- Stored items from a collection
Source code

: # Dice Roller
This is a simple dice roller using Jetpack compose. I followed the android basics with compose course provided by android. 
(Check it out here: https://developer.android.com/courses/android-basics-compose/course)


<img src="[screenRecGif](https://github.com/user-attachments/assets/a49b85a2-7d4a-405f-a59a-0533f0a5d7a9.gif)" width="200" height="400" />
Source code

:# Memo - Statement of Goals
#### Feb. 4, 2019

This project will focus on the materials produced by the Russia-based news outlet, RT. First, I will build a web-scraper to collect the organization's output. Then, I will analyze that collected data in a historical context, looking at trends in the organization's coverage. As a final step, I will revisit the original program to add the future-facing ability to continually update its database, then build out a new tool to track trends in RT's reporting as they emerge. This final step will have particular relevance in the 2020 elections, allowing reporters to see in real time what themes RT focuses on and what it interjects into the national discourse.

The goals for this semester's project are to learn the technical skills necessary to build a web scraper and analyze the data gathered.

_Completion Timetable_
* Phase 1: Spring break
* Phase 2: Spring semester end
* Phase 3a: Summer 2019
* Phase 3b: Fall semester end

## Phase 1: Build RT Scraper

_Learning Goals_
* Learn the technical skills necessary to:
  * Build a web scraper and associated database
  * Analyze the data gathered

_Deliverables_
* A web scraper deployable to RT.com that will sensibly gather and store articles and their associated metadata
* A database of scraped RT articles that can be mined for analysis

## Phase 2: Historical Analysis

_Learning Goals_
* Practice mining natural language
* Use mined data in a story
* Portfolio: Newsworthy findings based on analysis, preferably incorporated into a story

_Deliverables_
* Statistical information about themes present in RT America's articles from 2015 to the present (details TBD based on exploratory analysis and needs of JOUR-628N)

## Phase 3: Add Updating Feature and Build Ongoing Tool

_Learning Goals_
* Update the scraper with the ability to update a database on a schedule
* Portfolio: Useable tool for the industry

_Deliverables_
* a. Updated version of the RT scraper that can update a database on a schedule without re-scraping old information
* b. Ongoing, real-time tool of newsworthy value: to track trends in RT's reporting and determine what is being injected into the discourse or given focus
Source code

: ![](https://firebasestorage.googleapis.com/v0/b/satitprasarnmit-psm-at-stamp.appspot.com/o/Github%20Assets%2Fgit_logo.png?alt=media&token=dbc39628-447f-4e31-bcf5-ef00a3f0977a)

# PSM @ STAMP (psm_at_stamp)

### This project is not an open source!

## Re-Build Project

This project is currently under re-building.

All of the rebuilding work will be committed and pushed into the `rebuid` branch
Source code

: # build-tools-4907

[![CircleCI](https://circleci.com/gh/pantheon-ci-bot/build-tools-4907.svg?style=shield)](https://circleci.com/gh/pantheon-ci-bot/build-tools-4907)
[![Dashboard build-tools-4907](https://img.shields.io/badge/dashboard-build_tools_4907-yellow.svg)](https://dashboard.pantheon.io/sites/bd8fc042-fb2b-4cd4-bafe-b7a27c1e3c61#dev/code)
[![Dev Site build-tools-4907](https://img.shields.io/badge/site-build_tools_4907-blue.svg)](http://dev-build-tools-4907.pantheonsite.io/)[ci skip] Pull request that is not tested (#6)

- What the exercise asks
Repeat the data in its entirety, word for word.

- Reply
Source code

: # Dice Roller
This is a simple dice roller using Jetpack compose. I followed the android basics with compose course provided by android. 
(Check it out here: https://developer.android.com/courses/android-basics-compose/course)


<img src="[screenRecGif](https://github.com/user-attachments/assets/a49b85a2-7d4a-405f-a59a-0533f0a5d7a9.gif)" width="200" height="400" />
Source code

:# Memo - Statement of Goals
#### Feb. 4, 2019

This project will focus on the materials produced by the Russia-based news outlet, RT. First, I will build a web-scraper to collect the organization's output. Then, I will analyze that collected data in a historical context, looking at trends in the organization's coverage. As a final step, I will revisit the original program to add the future-facing ability to continually update its database, then build out a new tool to track trends in RT's reporting as they emerge. This final step will have particular relevance in the 2020 elections, allowing reporters to see in real time what themes RT focuses on and what it interjects into the national discourse.

The goals for this semester's project are to learn the technical skills necessary to build a web scraper and analyze the data gathered.

_Completion Timetable_
* Phase 1: Spring break
* Phase 2: Spring semester end
* Phase 3a: Summer 2019
* Phase 3b: Fall semester end

## Phase 1: Build RT Scraper

_Learning Goals_
* Learn the technical skills necessary to:
  * Build a web scraper and associated database
  * Analyze the data gathered

_Deliverables_
* A web scraper deployable to RT.com that will sensibly gather and store articles and their associated metadata
* A database of scraped RT articles that can be mined for analysis

## Phase 2: Historical Analysis

_Learning Goals_
* Practice mining natural language
* Use mined data in a story
* Portfolio: Newsworthy findings based on analysis, preferably incorporated into a story

_Deliverables_
* Statistical information about themes present in RT America's articles from 2015 to the present (details TBD based on exploratory analysis and needs of JOUR-628N)

## Phase 3: Add Updating Feature and Build Ongoing Tool

_Learning Goals_
* Update the scraper with the ability to update a database on a schedule
* Portfolio: Useable tool for the industry

_Deliverables_
* a. Updated version of the RT scraper that can update a database on a schedule without re-scraping old information
* b. Ongoing, real-time tool of newsworthy value: to track trends in RT's reporting and determine what is being injected into the discourse or given focus
Source code

: ![](https://firebasestorage.googleapis.com/v0/b/satitprasarnmit-psm-at-stamp.appspot.com/o/Github%20Assets%2Fgit_logo.png?alt=media&token=dbc39628-447f-4e31-bcf5-ef00a3f0977a)

# PSM @ STAMP (psm_at_stamp)

### This project is not an open source!

## Re-Build Project

This project is currently under re-building.

All of the rebuilding work will be committed and pushed into the `rebuid` branch
Source code

: # build-tools-4907

[![CircleCI](https://circleci.com/gh/pantheon-ci-bot/build-tools-4907.svg?style=shield)](https://circleci.com/gh/pantheon-ci-bot/build-tools-4907)
[![Dashboard build-tools-4907](https://img.shields.io/badge/dashboard-build_tools_4907-yellow.svg)](https://dashboard.pantheon.io/sites/bd8fc042-fb2b-4cd4-bafe-b7a27c1e3c61#dev/code)
[![Dev Site build-tools-4907](https://img.shields.io/badge/site-build_tools_4907-blue.svg)](http://dev-build-tools-4907.pantheonsite.io/)[ci skip] Pull request that is not tested (#6)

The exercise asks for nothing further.